In the fifteenth century, Lepore explains, Spain's power was waning, due in part to the "Islamic world's monopoly on trade" in the Mediterranean. Spain "began looking for routes to Africa and Asia that wouldn't require sailing across the Mediterranean," writes Lepore. Columbus' journey in 1492 would be an offshoot of this, an attempt by Spain to find a new way to India and material wealth.
Instead of landing in India, Columbus and his crew landed in Haiti. As Lepore recounts, to the natives, the island was called Haiti. Columbus, believing the natives had no name for their property, called the island Hispaniola ("the little Spanish island"). Lepore notes, "There were about three million people on that island [Haiti], land of mountains, when Columbus landed; fifty years later, there were only five hundred; everyone else had died."
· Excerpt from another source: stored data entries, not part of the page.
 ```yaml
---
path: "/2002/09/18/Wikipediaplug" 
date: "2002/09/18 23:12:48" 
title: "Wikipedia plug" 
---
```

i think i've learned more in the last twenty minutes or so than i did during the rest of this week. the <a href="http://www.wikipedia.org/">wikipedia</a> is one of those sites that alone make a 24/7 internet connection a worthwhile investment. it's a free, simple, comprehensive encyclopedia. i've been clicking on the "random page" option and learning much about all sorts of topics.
But before the native population was decimated, in October 1492, Columbus decreed the island of Haiti and its inhabitants as possession of the king and queen of Spain. "This act was both new and strange," writes Lepore. "Marco Polo, traveling through the East in the thirteenth century, had not claimed China for Venice; nor did Sir John Mandeville, traveling through the Middle East in the fourteenth century, attempt to take possession of Persia, Syria, or Ethiopia." The next year, a Spanish-born pope would make an additional decree claiming for Spain huge expanses of American land inhabited by millions of natives.
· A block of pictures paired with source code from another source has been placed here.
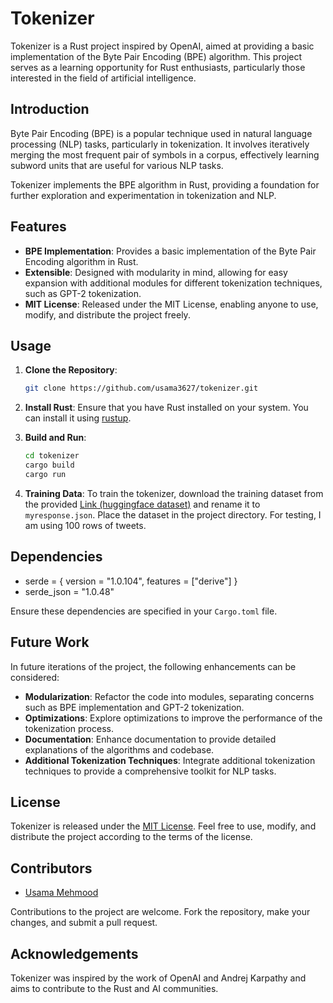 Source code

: # Tokenizer

Tokenizer is a Rust project inspired by OpenAI, aimed at providing a basic implementation of the Byte Pair Encoding (BPE) algorithm. This project serves as a learning opportunity for Rust enthusiasts, particularly those interested in the field of artificial intelligence.

## Introduction

Byte Pair Encoding (BPE) is a popular technique used in natural language processing (NLP) tasks, particularly in tokenization. It involves iteratively merging the most frequent pair of symbols in a corpus, effectively learning subword units that are useful for various NLP tasks.

Tokenizer implements the BPE algorithm in Rust, providing a foundation for further exploration and experimentation in tokenization and NLP.

## Features

-   **BPE Implementation**: Provides a basic implementation of the Byte Pair Encoding algorithm in Rust.
-   **Extensible**: Designed with modularity in mind, allowing for easy expansion with additional modules for different tokenization techniques, such as GPT-2 tokenization.
-   **MIT License**: Released under the MIT License, enabling anyone to use, modify, and distribute the project freely.

## Usage

1. **Clone the Repository**:

    ```bash
    git clone https://github.com/usama3627/tokenizer.git
    ```

2. **Install Rust**:
   Ensure that you have Rust installed on your system. You can install it using [rustup](https://rustup.rs/).

3. **Build and Run**:

    ```bash
    cd tokenizer
    cargo build
    cargo run
    ```

4. **Training Data**:
   To train the tokenizer, download the training dataset from the provided [Link (huggingface dataset)](https://datasets-server.huggingface.co/rows?dataset=tweet_eval&config=emoji&split=train&offset=0&length=100) and rename it to `myresponse.json`. Place the dataset in the project directory. For testing, I am using 100 rows of tweets.

## Dependencies

-   serde = { version = "1.0.104", features = ["derive"] }
-   serde_json = "1.0.48"

Ensure these dependencies are specified in your `Cargo.toml` file.

## Future Work

In future iterations of the project, the following enhancements can be considered:

-   **Modularization**: Refactor the code into modules, separating concerns such as BPE implementation and GPT-2 tokenization.
-   **Optimizations**: Explore optimizations to improve the performance of the tokenization process.
-   **Documentation**: Enhance documentation to provide detailed explanations of the algorithms and codebase.
-   **Additional Tokenization Techniques**: Integrate additional tokenization techniques to provide a comprehensive toolkit for NLP tasks.

## License

Tokenizer is released under the [MIT License](LICENSE). Feel free to use, modify, and distribute the project according to the terms of the license.

## Contributors

-   [Usama Mehmood](https://github.com/usama3627)

Contributions to the project are welcome. Fork the repository, make your changes, and submit a pull request.

## Acknowledgements

Tokenizer was inspired by the work of OpenAI and Andrej Karpathy and aims to contribute to the Rust and AI communities.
A consequence of this massive Spanish conquest was that, "Between 1500 and 1800," writes Lepore, "roughly two and a half million Europeans moved to the Americas; they carried twelve million Africans there by force; and as many as fifty million Native Americans died, chiefly by disease."
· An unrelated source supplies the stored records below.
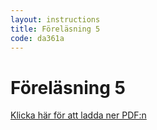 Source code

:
 ```yaml
---
layout: instructions
title: Föreläsning 5
code: da361a
---
```


# Föreläsning 5

[Klicka här för att ladda ner PDF:n](/assets/pdf/lecture_3_da361a.pdf)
For Europeans, America's vast geography was an agricultural and economic opportunity to feed and clothe a European population consistently beset by famine. Consequently, Lepore argues, "The European extraction of the wealth of the Americas made possible the rise of capitalism: new forms of trade, investment, and profit. Between 1500 and 1600 alone, Europeans recorded carrying back to Europe from the Americas nearly two hundred tons of gold and sixteen thousand tons of silver."
In addition to taking possession of material property, European powers took possession of people. Ten years prior to landing on Haiti, Columbus had worked as a sea captain for Portuguese slave traders. In 1492, after returning from Haiti to Spain, Columbus reported to the king and queen of Spain that enslaving the natives would be easy work. On his return to Haiti in 1492, Columbus' crew quickly enslaved the natives and forced them to work in sugar and gold mines.
Disease would also accompany Columbus in 1493 on his return journey to Haiti. Accompanying the fleet of seventeen ships and twelve hundred men, Lepore notes, were "battalions of diseases" that natives—because of their extreme isolation—were susceptible to. Lepore notes, "Of one hundred people exposed to the smallpox virus for the first time, nearly one hundred become infected, and twenty-five to thirty-three died. Before they died, they exposed many more people: smallpox incubates for ten to fourteen days, which meant that people who didn't yet feel sick tended to flee, carrying the disease as far as they could go before collapsing."
As disease spread among the natives, so too did Spain's territorial control in the Americas. Shortly after advancing into North America in 1513, Spanish territory, Lepore notes, "spanned not only all of what became Mexico but also more than half of what became the continental United States, territory that stretched, east to west, from Florida to California, and as far north as Virginia on the Atlantic Ocean and Canada on the Pacific."
In addition to the diseases that accompanied the men on Columbus' second voyage, there were also, Lepore notes, "seeds stuck to animal skins or clinging to the folds of cloaks and blankets, in clods of mud. Most of these were the seeds of plants Europeans considered weeds, like bluegrass, daisies, thistle, nettles, ferns, and dandelions. Weeds grow best in disturbed soil, and nothing disturbs soil better than an army of men, razing forests for timber and fuel and turning up the ground cover with their boots."
It's a tragic, arresting, and complicated image: the advance of a simple weed as it proliferates across a land with deep history, while close behind trails the spread of disease, enslavement, and Europe's economic growth. In my mind, these images flow into each other, creating a roiling, toxic, churning river of memory and power and violence.
I often need images or metaphors to make sense of vast, complicated phenomena. And I can't help but think of dandelions and their annual reemergence—followed by our desire to extinguish them—as somehow emblematic of the deep roots of American history and our desire to expunge the tragic parts of the history of this land.